Another day and another well-intentioned “friend” trying to
set me up with my future ex-husband.
Currently, I reside somewhere between Mrs. Robinson and a permanent move
across the street to my local assisted living center. Apparently, I still have “it”,
though I need reading glasses to see that I do. At this juncture, I’m flattered that I’m
thought of as a good catch, but the ones that want to catch me, usually suffer
cardiac arrest way before they get there.

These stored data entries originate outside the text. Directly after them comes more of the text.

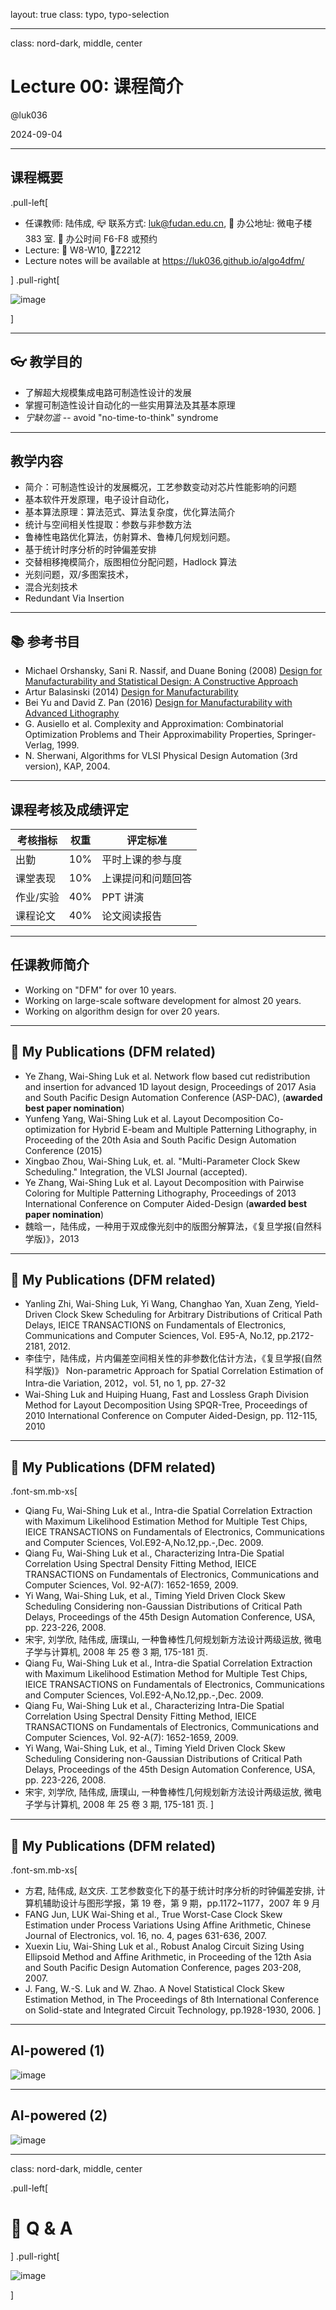 layout: true
class: typo, typo-selection

---

class: nord-dark, middle, center

# Lecture 00: 课程简介

@luk036

2024-09-04

---

## 课程概要

.pull-left[

- 任课教师: 陆伟成, 📪 联系方式: <luk@fudan.edu.cn>, 📍 办公地址:
  微电子楼 383 室. 📆 办公时间 F6-F8 或预约
- Lecture: 📆 W8-W10, 📍Z2212
- Lecture notes will be available at
  <https://luk036.github.io/algo4dfm/>

] .pull-right[

![image](figs/dfm.svg)

]

---

## 👓 教学目的

- 了解超大规模集成电路可制造性设计的发展
- 掌握可制造性设计自动化的一些实用算法及其基本原理
- _宁缺勿滥_ -- avoid "no-time-to-think" syndrome

---

## 教学内容

- 简介：可制造性设计的发展概况，工艺参数变动对芯片性能影响的问题
- 基本软件开发原理，电子设计自动化，
- 基本算法原理：算法范式、算法复杂度，优化算法简介
- 统计与空间相关性提取：参数与非参数方法
- 鲁棒性电路优化算法，仿射算术、鲁棒几何规划问题。
- 基于统计时序分析的时钟偏差安排
- 交替相移掩模简介，版图相位分配问题，Hadlock 算法
- 光刻问题，双/多图案技术，
- 混合光刻技术
- Redundant Via Insertion

---

## 📚 参考书目

- Michael Orshansky, Sani R. Nassif, and Duane Boning (2008) [Design
  for Manufacturability and Statistical Design: A Constructive
  Approach](https://rd.springer.com/book/10.1007/978-0-387-69011-7)
- Artur Balasinski (2014) [Design for
  Manufacturability](https://rd.springer.com/book/10.1007/978-1-4614-1761-3)
- Bei Yu and David Z. Pan (2016) [Design for Manufacturability with
  Advanced
  Lithography](https://rd.springer.com/book/10.1007/978-3-319-20385-0)
- G. Ausiello et al. Complexity and Approximation: Combinatorial
  Optimization Problems and Their Approximability Properties,
  Springer-Verlag, 1999.
- N. Sherwani, Algorithms for VLSI Physical Design Automation (3rd
  version), KAP, 2004.

---

## 课程考核及成绩评定

| 考核指标  | 权重 | 评定标准           |
| --------- | ---- | ------------------ |
| 出勤      | 10%  | 平时上课的参与度   |
| 课堂表现  | 10%  | 上课提问和问题回答 |
| 作业/实验 | 40%  | PPT 讲演           |
| 课程论文  | 40%  | 论文阅读报告       |

---

## 任课教师简介

- Working on "DFM" for over 10 years.
- Working on large-scale software development for almost 20 years.
- Working on algorithm design for over 20 years.

---

## 📜 My Publications (DFM related)

- Ye Zhang, Wai-Shing Luk et al. Network flow based cut redistribution
  and insertion for advanced 1D layout design, Proceedings of 2017
  Asia and South Pacific Design Automation Conference (ASP-DAC),
  (**awarded best paper nomination**)
- Yunfeng Yang, Wai-Shing Luk et al. Layout Decomposition
  Co-optimization for Hybrid E-beam and Multiple Patterning
  Lithography, in Proceeding of the 20th Asia and South Pacific Design
  Automation Conference (2015)
- Xingbao Zhou, Wai-Shing Luk, et. al. "Multi-Parameter Clock Skew
  Scheduling." Integration, the VLSI Journal (accepted).
- Ye Zhang, Wai-Shing Luk et al. Layout Decomposition with Pairwise
  Coloring for Multiple Patterning Lithography, Proceedings of 2013
  International Conference on Computer Aided-Design (**awarded best
  paper nomination**)
- 魏晗一，陆伟成，一种用于双成像光刻中的版图分解算法，《复旦学报(自然科学版)》，2013

---

## 📜 My Publications (DFM related)

- Yanling Zhi, Wai-Shing Luk, Yi Wang, Changhao Yan, Xuan Zeng,
  Yield-Driven Clock Skew Scheduling for Arbitrary Distributions of
  Critical Path Delays, IEICE TRANSACTIONS on Fundamentals of
  Electronics, Communications and Computer Sciences, Vol. E95-A,
  No.12, pp.2172-2181, 2012.
- 李佳宁，陆伟成，片内偏差空间相关性的非参数化估计方法，《复旦学报(自然科学版)》
  Non-parametric Approach for Spatial Correlation Estimation of
  Intra-die Variation, 2012，vol. 51, no 1, pp. 27-32
- Wai-Shing Luk and Huiping Huang, Fast and Lossless Graph Division
  Method for Layout Decomposition Using SPQR-Tree, Proceedings of 2010
  International Conference on Computer Aided-Design, pp. 112-115, 2010

---

## 📜 My Publications (DFM related)

.font-sm.mb-xs[

- Qiang Fu, Wai-Shing Luk et al., Intra-die Spatial Correlation
  Extraction with Maximum Likelihood Estimation Method for Multiple
  Test Chips, IEICE TRANSACTIONS on Fundamentals of Electronics,
  Communications and Computer Sciences,
  Vol.E92-A,No.12,pp.-,Dec. 2009.
- Qiang Fu, Wai-Shing Luk et al., Characterizing Intra-Die Spatial
  Correlation Using Spectral Density Fitting Method, IEICE
  TRANSACTIONS on Fundamentals of Electronics, Communications and
  Computer Sciences, Vol. 92-A(7): 1652-1659, 2009.
- Yi Wang, Wai-Shing Luk, et al., Timing Yield Driven Clock Skew
  Scheduling Considering non-Gaussian Distributions of Critical Path
  Delays, Proceedings of the 45th Design Automation Conference, USA,
  pp. 223-226, 2008.
- 宋宇, 刘学欣, 陆伟成, 唐璞山, 一种鲁棒性几何规划新方法设计两级运放,
  微电子学与计算机, 2008 年 25 卷 3 期, 175-181 页.
- Qiang Fu, Wai-Shing Luk et al., Intra-die Spatial Correlation
  Extraction with Maximum Likelihood Estimation Method for Multiple
  Test Chips, IEICE TRANSACTIONS on Fundamentals of Electronics,
  Communications and Computer Sciences,
  Vol.E92-A,No.12,pp.-,Dec. 2009.
- Qiang Fu, Wai-Shing Luk et al., Characterizing Intra-Die Spatial
  Correlation Using Spectral Density Fitting Method, IEICE
  TRANSACTIONS on Fundamentals of Electronics, Communications and
  Computer Sciences, Vol. 92-A(7): 1652-1659, 2009.
- Yi Wang, Wai-Shing Luk, et al., Timing Yield Driven Clock Skew
  Scheduling Considering non-Gaussian Distributions of Critical Path
  Delays, Proceedings of the 45th Design Automation Conference, USA,
  pp. 223-226, 2008.
- 宋宇, 刘学欣, 陆伟成, 唐璞山, 一种鲁棒性几何规划新方法设计两级运放,
  微电子学与计算机, 2008 年 25 卷 3 期, 175-181 页.
]

---

## 📜 My Publications (DFM related)

.font-sm.mb-xs[

- 方君, 陆伟成, 赵文庆.
  工艺参数变化下的基于统计时序分析的时钟偏差安排,
  计算机辅助设计与图形学报，第 19 卷，第 9 期，pp.1172\~1177，2007 年
  9 月
- FANG Jun, LUK Wai-Shing et al., True Worst-Case Clock Skew
  Estimation under Process Variations Using Affine Arithmetic, Chinese
  Journal of Electronics, vol. 16, no. 4, pages 631-636, 2007.
- Xuexin Liu, Wai-Shing Luk et al., Robust Analog Circuit Sizing Using
  Ellipsoid Method and Affine Arithmetic, in Proceeding of the 12th
  Asia and South Pacific Design Automation Conference, pages
  203-208, 2007.
- J. Fang, W.-S. Luk and W. Zhao. A Novel Statistical Clock Skew
  Estimation Method, in The Proceedings of 8th International
  Conference on Solid-state and Integrated Circuit Technology,
  pp.1928-1930, 2006.
  ]

---

## AI-powered (1)

![image](figs/gamma1.png)

---

## AI-powered (2)

![image](figs/gamma2.png)

---

class: nord-dark, middle, center

.pull-left[

# 🙋 Q & A️

] .pull-right[

![image](figs/questions-and-answers.svg)

]

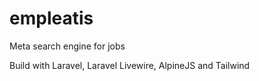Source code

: # empleatis
 Meta search engine for jobs 

 Build with Laravel, Laravel Livewire, AlpineJS and Tailwind
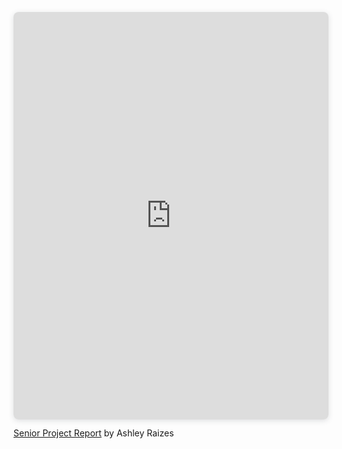 <div style="position: relative; width: 100%; height: 0; padding-top: 129.4118%;
 padding-bottom: 0; box-shadow: 0 2px 8px 0 rgba(63,69,81,0.16); margin-top: 1.6em; margin-bottom: 0.9em; overflow: hidden;
 border-radius: 8px; will-change: transform;">
  <iframe loading="lazy" style="position: absolute; width: 100%; height: 100%; top: 0; left: 0; border: none; padding: 0;margin: 0;"
    src="https:&#x2F;&#x2F;www.canva.com&#x2F;design&#x2F;DAFbyvLQgQk&#x2F;view?embed" allowfullscreen="allowfullscreen" allow="fullscreen">
  </iframe>
</div>
<a href="https:&#x2F;&#x2F;www.canva.com&#x2F;design&#x2F;DAFbyvLQgQk&#x2F;view?utm_content=DAFbyvLQgQk&amp;utm_campaign=designshare&amp;utm_medium=embeds&amp;utm_source=link" target="_blank" rel="noopener">Senior Project Report</a> by Ashley Raizes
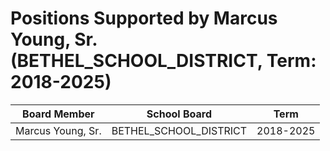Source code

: # Positions Supported by Marcus Young, Sr. (BETHEL_SCHOOL_DISTRICT, Term: 2018-2025)

| Board Member | School Board | Term |
|--------------|--------------|------|
| Marcus Young, Sr. | BETHEL_SCHOOL_DISTRICT | 2018-2025 |


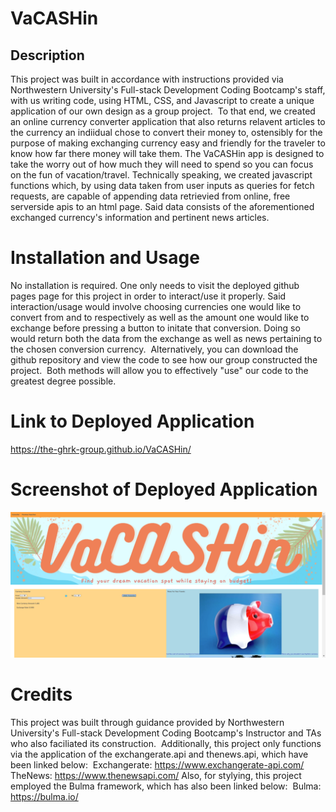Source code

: # VaCASHin

## Description

This project was built in accordance with instructions provided via Northwestern University's Full-stack Development Coding Bootcamp's staff, with us writing code, using HTML, CSS, and Javascript to create a unique application of our own design as a group project.
​
To that end, we created an online currency converter application that also returns relavent articles to the currency an indiidual chose to convert their money to, ostensibly for the purpose of making exchanging currency easy and friendly for the traveler to know how far there money will take them. The VaCASHin app is designed to take the worry out of how much they will need to spend so you can focus on the fun of vacation/travel.
​
Technically speaking, we created javascript functions which, by using data taken from user inputs as queries for fetch requests, are capable of appending data retrievied from online, free serverside apis to an html page. Said data consists of the aforementioned exchanged currency's information and pertinent news articles.

# Installation and Usage

No installation is required. One only needs to visit the deployed github pages page for this project in order to interact/use it properly. Said interaction/usage would involve choosing currencies one would like to convert from and to respectively as well as the amount one would like to exchange before pressing a button to initate that conversion. Doing so would return both the data from the exchange as well as news pertaining to the chosen conversion currency.
​
Alternatively, you can download the github repository and view the code to see how our group constructed the project.
​
Both methods will allow you to effectively "use" our code to the greatest degree possible.

# Link to Deployed Application

https://the-ghrk-group.github.io/VaCASHin/

# Screenshot of Deployed Application

![A screenshot of the Deployed Application](./assets/vacashin.png)

# Credits

This project was built through guidance provided by Northwestern University's Full-stack Development Coding Bootcamp's Instructor and TAs who also faciliated its construction.
​
Additionally, this project only functions via the application of the exchangerate.api and thenews.api, which have been linked below:
​
Exchangerate: https://www.exchangerate-api.com/
​
TheNews: https://www.thenewsapi.com/
​
Also, for stylying, this project employed the Bulma framework, which has also been linked below:
​
Bulma: https://bulma.io/
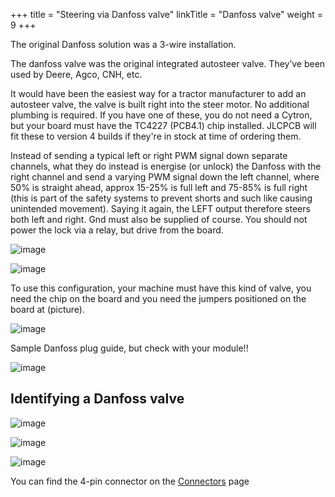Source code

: +++
title = "Steering via Danfoss valve"
linkTitle = "Danfoss valve"
weight = 9
+++

The original Danfoss solution was a 3-wire installation.

The danfoss valve was the original integrated autosteer valve. They’ve been used
by Deere, Agco, CNH, etc.

It would have been the easiest way for a tractor manufacturer to add an
autosteer valve, the valve is built right into the steer motor. No additional
plumbing is required. If you have one of these, you do not need a Cytron, but
your board must have the TC4227 (PCB4.1) chip installed. JLCPCB will fit these
to version 4 builds if they're in stock at time of ordering them.

Instead of sending a typical left or right PWM signal down separate channels,
what they do instead is energise (or unlock) the Danfoss with the right channel
and send a varying PWM signal down the left channel, where 50% is straight
ahead, approx 15-25% is full left and 75-85% is full right (this is part of the
safety systems to prevent shorts and such like causing unintended movement).
Saying it again, the LEFT output therefore steers both left and right. Gnd must
also be supplied of course. You should not power the lock via a relay, but drive
from the board.

![image](../../img/danfoss-schematic.png)

![image](../../img/danfoss-pcb.png)

To use this configuration, your machine must have this kind of valve, you need
the chip on the board and you need the jumpers positioned on the board at
(picture).

![image](../../img/danfoss-pcb-jumper.png)

Sample Danfoss plug guide, but check with your module!!

![image](../../img/danfoss-plug-guide.png)

## Identifying a Danfoss valve

![image](../../img/danfoss-photo-1.png)

![image](../../img/danfoss-photo-2.png)

![image](../../img/danfoss-pinout.png)

You can find the 4-pin connector on the [Connectors](../Connectors) page

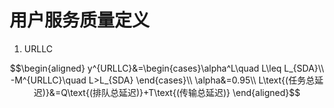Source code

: # 用户服务质量定义

1. URLLC

$$\begin{aligned}
y^{URLLC}&=\begin{cases}\alpha^L\quad L\leq L_{SDA}\\
-M^{URLLC}\quad L>L_{SDA}
\end{cases}\\
\alpha&=0.95\\
L\text{(任务总延迟)}&=Q\text{(排队总延迟)}+T\text{(传输总延迟)}
\end{aligned}$$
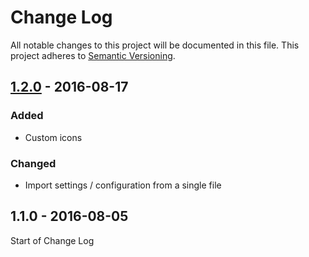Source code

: # Change Log

All notable changes to this project will be documented in this file.
This project adheres to [Semantic Versioning](http://semver.org/).

## [1.2.0] - 2016-08-17
### Added
- Custom icons

### Changed
- Import settings / configuration from a single file

## 1.1.0 - 2016-08-05

Start of Change Log

[1.2.0]: https://github.com/digidem/mapeo-desktop/compare/v1.1.0...v1.2.0
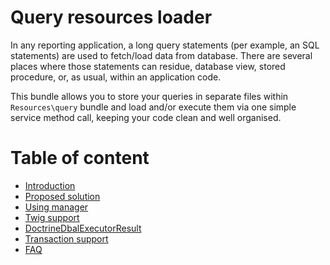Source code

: Query resources loader
======================

In any reporting application, a long query statements (per example, an
SQL statements) are used to fetch/load data from database. There
are several places where those statements can residue, database view, 
stored procedure, or, as usual, within an application code.

This bundle allows you to store your queries in separate files within
`Resources\query` bundle and load and/or execute them via one simple 
service method call, keeping your code clean and well organised.  

# Table of content

- [Introduction](introduction.md)
- [Proposed solution](proposed-solution.md)
- [Using manager](using-manager.md)
- [Twig support](twig-support.md)
- [DoctrineDbalExecutorResult](doctrine-dbal-executor-result.md)
- [Transaction support](transactions.md)
- [FAQ](faq.md)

I’m not complaining, BUT, I still have all my hair, no belly and all my
teeth, (well, not exactly ALL) so, why am I matched with guys with 15-year-old
profile pics where they look like George Clooney, but IRL are George
Washington, sans the wig and wooden dentures? A bit dramatic? Let me illustrate
this point.
(Some details have been altered to protect the “guilty”-mostly
me)
A few months ago, an acquaintance of mine reached out via FB
messenger and told me she had a “great guy” for me to meet. She had gone out with him a few years ago,
but he had been too old for her. That
didn’t bother me, since she is a few years younger than I am. However, when she said “He has a little bit
of a stomach”, MY stomach reacted, strongly. This beautiful girl was happily
remarried and was attempting to do something good, but you know what they say
about “good intentions”. I convinced myself
that “dad bods” were all the rage and that it might be nice to feel skinny
standing next to a portly fellow. The
perpetual optimist that I am, or at least pretend to be, won the mental coin
toss. I agreed to have him take me out
to dinner. The worst scenario would
involve a “foodie” call, meaning, I would have a free meal at a nice
establishment.
After an enlightening conversation with “Joe” on the phone, he
chivalrously offers to pick me up, even though I suggest that we meet at the
restaurant. We are off to a great start since I sense a sweet, generous soul.
When he pulls up in a “souped-up” SUV, I see a tanned, attractive face
peering out of the window with tufts of grey hair crowning his head. I exhale.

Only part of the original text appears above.